# What is being asked
Return all lines in the data where the string "label" can be found.

# Supplied data
§ §

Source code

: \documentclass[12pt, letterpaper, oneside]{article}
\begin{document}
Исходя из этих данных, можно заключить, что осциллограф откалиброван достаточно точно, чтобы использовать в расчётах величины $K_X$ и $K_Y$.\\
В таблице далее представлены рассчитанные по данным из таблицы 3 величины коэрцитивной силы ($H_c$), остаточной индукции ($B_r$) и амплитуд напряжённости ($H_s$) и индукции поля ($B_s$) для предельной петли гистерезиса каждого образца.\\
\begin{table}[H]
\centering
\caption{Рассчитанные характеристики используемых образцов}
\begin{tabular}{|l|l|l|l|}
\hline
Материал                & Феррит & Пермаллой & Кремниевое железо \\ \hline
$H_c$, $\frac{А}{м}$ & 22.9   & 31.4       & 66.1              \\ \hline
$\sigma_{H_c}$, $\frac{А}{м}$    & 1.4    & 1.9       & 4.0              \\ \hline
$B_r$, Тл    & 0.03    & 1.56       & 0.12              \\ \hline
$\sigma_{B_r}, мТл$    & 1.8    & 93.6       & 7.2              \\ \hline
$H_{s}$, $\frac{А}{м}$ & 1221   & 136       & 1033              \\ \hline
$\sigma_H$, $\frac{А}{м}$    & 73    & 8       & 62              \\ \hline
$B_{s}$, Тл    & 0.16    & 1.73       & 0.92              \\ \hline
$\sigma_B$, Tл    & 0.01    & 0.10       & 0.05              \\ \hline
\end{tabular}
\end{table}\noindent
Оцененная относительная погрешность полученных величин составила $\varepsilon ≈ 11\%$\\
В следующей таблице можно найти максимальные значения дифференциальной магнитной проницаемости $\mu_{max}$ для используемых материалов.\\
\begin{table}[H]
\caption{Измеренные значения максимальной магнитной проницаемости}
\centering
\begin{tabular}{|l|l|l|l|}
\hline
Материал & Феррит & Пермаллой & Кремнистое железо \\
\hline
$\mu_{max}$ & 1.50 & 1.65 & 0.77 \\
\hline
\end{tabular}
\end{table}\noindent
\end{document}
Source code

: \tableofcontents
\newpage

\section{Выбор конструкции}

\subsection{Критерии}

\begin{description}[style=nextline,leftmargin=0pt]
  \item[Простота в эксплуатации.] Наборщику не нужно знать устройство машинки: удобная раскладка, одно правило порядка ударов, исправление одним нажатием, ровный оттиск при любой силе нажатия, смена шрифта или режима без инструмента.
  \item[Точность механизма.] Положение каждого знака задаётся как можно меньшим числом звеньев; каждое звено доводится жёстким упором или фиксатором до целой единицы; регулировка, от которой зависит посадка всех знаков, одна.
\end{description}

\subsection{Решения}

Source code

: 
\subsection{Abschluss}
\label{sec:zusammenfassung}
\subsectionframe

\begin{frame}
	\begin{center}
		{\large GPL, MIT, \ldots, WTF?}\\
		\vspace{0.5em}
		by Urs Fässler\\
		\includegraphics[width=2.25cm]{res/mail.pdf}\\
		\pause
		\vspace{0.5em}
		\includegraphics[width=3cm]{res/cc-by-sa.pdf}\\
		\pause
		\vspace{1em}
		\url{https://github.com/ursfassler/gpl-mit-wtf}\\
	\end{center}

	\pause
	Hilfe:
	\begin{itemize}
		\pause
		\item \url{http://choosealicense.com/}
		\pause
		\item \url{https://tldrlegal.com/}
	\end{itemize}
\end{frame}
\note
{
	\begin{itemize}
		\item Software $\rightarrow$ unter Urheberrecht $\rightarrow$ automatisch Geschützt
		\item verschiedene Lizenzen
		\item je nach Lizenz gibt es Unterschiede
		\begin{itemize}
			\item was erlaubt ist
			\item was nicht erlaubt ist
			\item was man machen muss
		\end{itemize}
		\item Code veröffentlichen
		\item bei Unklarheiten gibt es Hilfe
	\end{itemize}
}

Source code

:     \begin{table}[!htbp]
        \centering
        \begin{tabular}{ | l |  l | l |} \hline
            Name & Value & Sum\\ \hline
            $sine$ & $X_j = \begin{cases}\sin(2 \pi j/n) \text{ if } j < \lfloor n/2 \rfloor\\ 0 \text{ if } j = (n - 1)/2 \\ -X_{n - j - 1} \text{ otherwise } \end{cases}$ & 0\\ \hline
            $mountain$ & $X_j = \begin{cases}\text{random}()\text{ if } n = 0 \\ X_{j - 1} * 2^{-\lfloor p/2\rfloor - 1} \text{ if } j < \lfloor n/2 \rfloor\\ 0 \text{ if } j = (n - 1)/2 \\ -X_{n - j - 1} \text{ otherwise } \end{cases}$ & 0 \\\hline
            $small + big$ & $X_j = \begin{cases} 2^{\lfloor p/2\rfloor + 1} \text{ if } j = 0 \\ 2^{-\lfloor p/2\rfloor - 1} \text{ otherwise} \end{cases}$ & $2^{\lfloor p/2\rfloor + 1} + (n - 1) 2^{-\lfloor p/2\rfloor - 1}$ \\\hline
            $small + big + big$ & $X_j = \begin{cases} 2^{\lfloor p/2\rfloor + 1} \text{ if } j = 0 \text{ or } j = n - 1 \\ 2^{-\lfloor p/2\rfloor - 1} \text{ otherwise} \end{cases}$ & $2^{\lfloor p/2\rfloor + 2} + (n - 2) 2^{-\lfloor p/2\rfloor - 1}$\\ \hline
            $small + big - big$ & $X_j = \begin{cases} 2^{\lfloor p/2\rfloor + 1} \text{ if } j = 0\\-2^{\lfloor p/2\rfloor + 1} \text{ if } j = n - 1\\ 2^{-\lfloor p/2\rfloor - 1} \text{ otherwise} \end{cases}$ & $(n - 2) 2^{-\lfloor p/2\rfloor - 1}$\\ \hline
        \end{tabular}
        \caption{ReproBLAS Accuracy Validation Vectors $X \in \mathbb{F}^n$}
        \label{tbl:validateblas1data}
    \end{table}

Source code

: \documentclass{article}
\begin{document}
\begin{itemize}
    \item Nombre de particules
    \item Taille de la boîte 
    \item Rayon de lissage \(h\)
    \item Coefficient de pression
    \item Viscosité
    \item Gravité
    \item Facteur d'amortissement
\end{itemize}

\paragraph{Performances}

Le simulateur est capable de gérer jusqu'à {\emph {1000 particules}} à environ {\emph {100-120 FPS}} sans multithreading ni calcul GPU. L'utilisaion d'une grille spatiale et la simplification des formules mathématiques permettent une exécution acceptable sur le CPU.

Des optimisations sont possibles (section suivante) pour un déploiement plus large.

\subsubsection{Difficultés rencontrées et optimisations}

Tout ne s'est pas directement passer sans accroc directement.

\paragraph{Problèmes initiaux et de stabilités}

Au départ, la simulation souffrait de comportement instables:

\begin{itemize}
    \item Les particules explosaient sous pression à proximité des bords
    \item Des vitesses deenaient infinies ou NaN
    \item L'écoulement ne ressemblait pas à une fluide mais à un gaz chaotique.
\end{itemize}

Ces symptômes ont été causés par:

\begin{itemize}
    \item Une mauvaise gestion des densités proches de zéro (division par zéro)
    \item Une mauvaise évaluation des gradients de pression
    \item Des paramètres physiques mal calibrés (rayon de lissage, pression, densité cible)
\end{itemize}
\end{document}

§ §

# Solution below
\label{sec:zusammenfassung}
        \label{tbl:validateblas1data}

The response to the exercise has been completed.